Neil Gaiman used to claim a subscription to the Idea-of-the-Month Club. Harlan Ellison generally cites Poughkeepsie. Joe King, son of Stephen King and now an established author in his own right, has a different geographic source: “Schenectady. They have ’em on a shelf in a Mom & Pop on Route 147.”

The point, of course, is that it’s a silly question ... except when it isn’t.

Back in 1997, readers found a rather bizarre classified ad on page 92 of the September/October issue of Backwoods Home magazine. It read, in part, “WANTED: Someone to go back in time with me. This is not a joke ... You’ll get paid after we get back.

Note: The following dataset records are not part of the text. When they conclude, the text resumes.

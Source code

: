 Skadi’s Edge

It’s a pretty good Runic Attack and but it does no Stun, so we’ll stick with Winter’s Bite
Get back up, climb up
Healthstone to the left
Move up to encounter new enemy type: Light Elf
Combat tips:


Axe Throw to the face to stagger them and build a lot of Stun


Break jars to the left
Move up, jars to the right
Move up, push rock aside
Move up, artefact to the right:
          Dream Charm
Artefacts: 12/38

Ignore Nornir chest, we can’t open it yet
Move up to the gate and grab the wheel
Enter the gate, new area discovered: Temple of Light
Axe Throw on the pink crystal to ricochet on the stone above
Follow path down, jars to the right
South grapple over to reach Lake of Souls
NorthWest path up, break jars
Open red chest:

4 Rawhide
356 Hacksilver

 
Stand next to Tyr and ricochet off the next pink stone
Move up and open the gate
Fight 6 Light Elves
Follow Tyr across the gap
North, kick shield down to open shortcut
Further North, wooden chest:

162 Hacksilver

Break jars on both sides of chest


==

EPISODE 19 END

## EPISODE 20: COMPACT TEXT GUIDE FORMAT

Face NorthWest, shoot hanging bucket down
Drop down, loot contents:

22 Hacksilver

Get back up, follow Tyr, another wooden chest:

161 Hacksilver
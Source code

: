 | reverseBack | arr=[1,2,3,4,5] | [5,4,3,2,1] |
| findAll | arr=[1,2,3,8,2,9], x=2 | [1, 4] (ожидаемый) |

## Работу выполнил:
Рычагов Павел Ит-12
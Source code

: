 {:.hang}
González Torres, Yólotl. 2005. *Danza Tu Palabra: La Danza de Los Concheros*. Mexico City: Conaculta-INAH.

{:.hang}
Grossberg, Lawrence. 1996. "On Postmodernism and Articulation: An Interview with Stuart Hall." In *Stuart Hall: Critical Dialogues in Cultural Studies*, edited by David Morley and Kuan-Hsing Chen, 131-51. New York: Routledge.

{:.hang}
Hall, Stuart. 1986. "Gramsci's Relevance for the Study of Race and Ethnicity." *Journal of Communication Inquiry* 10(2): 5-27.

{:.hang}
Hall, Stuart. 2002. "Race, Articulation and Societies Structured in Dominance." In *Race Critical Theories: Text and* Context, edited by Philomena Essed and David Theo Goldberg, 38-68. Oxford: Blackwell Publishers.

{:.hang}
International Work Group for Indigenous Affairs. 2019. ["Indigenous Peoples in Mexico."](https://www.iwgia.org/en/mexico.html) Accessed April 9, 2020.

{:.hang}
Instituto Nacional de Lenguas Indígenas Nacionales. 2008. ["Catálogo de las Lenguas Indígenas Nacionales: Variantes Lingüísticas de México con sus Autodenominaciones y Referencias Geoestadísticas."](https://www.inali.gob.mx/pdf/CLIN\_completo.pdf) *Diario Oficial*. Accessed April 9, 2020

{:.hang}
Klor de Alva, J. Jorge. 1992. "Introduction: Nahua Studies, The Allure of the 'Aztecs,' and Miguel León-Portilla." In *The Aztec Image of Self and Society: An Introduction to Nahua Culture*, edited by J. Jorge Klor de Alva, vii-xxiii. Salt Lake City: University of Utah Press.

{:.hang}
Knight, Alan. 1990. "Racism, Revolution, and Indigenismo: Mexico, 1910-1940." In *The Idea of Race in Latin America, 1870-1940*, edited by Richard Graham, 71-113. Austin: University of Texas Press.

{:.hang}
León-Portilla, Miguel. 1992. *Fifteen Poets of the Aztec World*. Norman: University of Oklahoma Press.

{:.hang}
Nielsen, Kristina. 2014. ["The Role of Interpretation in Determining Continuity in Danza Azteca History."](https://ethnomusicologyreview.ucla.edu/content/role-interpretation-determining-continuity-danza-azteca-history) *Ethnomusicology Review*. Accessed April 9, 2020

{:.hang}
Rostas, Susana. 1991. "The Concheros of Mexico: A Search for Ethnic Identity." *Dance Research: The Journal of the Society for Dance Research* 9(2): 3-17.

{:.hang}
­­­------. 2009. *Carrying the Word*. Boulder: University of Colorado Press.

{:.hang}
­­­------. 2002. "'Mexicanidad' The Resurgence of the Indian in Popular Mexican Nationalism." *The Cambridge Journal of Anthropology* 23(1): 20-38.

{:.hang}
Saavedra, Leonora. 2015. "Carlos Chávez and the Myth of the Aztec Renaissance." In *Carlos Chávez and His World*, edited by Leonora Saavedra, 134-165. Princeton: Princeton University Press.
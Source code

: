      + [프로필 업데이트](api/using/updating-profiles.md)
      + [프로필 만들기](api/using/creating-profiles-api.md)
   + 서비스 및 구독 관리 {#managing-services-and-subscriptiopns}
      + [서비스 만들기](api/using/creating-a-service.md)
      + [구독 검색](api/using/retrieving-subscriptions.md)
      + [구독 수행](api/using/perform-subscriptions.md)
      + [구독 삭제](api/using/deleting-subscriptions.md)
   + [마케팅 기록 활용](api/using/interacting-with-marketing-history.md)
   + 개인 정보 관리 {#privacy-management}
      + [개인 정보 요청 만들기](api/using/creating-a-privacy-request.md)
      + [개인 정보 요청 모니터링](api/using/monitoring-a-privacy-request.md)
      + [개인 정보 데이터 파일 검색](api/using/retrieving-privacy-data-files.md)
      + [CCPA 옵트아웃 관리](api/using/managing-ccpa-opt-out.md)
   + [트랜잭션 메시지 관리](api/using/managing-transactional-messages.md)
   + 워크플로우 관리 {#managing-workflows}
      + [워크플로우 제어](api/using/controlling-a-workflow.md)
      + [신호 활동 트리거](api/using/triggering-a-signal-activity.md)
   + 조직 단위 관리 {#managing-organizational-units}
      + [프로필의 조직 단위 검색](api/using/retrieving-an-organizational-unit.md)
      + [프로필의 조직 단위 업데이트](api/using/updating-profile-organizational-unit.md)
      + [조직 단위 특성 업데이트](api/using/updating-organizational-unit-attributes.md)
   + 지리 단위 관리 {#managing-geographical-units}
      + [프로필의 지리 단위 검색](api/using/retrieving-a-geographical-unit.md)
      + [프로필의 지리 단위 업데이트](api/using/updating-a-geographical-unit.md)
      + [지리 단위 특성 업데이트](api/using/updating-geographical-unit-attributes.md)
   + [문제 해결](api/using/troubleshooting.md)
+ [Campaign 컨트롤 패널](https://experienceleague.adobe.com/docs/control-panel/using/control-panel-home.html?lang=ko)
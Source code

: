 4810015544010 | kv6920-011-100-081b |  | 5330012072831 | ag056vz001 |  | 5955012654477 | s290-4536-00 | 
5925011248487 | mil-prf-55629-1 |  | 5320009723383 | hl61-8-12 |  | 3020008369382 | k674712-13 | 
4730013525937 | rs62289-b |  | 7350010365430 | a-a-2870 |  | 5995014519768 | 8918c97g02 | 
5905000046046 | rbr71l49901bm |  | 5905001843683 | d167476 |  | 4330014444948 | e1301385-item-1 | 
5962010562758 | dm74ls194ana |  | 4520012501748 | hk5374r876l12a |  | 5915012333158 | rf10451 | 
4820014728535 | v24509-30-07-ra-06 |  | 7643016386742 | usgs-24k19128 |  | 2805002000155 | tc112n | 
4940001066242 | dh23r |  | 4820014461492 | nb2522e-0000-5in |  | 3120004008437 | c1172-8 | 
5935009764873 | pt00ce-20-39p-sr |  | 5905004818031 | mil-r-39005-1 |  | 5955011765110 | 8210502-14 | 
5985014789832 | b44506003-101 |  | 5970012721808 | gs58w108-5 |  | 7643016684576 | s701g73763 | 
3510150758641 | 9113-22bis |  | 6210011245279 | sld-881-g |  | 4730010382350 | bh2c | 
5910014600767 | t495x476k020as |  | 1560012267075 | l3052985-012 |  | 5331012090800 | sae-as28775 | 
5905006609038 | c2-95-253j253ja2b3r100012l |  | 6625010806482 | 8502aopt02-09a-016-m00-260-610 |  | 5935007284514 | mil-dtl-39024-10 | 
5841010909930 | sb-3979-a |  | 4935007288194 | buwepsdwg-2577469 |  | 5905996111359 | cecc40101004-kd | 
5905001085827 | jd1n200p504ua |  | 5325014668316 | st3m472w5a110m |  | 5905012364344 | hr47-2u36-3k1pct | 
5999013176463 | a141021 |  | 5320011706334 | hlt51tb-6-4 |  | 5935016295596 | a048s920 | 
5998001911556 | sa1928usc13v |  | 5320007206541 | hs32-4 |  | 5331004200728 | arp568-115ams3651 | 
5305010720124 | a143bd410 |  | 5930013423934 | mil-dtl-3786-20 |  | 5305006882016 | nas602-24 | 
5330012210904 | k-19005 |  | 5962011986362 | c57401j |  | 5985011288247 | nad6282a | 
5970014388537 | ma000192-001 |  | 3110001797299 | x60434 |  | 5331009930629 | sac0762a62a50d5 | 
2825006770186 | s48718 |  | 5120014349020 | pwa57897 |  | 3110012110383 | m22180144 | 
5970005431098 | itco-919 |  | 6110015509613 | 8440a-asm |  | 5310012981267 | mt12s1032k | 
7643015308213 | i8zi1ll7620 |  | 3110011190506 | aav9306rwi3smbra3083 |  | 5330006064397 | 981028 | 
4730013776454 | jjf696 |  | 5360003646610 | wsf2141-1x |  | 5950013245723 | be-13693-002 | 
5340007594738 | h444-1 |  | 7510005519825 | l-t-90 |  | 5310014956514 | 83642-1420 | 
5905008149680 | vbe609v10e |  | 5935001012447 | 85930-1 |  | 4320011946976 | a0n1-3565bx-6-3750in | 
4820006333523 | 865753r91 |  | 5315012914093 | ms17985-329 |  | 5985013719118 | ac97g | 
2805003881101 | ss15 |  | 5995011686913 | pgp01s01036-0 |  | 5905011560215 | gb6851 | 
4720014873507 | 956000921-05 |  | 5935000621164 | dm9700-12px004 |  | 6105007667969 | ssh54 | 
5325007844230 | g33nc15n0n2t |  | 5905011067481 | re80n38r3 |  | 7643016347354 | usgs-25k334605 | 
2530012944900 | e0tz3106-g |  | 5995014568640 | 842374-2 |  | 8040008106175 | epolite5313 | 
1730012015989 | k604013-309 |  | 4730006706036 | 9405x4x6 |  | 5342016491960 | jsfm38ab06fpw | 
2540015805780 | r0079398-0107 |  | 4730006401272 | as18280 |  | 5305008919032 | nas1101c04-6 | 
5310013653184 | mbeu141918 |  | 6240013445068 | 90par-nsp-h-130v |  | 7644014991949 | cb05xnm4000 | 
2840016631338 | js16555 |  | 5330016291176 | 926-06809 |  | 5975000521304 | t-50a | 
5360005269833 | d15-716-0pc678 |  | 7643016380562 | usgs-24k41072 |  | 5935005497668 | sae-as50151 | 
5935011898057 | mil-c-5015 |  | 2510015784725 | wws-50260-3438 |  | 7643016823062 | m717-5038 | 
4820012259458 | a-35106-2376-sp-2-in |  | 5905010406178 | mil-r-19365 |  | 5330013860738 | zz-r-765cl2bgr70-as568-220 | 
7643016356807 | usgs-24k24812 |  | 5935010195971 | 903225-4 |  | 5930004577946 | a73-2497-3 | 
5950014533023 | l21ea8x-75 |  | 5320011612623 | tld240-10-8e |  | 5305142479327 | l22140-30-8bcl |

Safety not guaranteed.” Replies were directed to a Post Office box in Oakview, California.

The ad became a national phenomenon. The guys on National Public Radio’s Car Talk read it aloud; it also was mentioned on other NPR shows. Jay Leno read it on his late-night TV show. Eventually, bewildering and delighted by all the fuss, Backwoods Home staffer John Silveira confessed authorship, explaining that the magazine often used “fillers” when the classified ad section came up short, and that this had simply been a throwaway joke.

Few people ever read Silveira’s explanation, though, and the ad’s sense of enchanted whimsy merely intensified, when it later went viral on the Internet ... which is where it came to the attention of aspiring screenwriter Derek Connolly, until then known solely for the pilot episode of a never-sold TV sitcom, Gary: Under Crisis.

Which brings us to the present day, with Connolly’s debut movie script — Safety Not Guaranteed — having just won the Waldo Salt Screenwriting Award at this year’s Sundance Film Festival.

Connolly’s wry, endearing and hilariously arch screenplay would be reason enough to see this charmer, but the film’s highlights don’t stop there. It’s also deftly directed by Colin Trevorrow, who clearly understood the tone required by this gentle slice of whimsy. The result is thoroughly delightful: a mildly peculiar, frequently snarky ode to misfits, very much in the mold of Gregory’s Girl or Benny & Joon.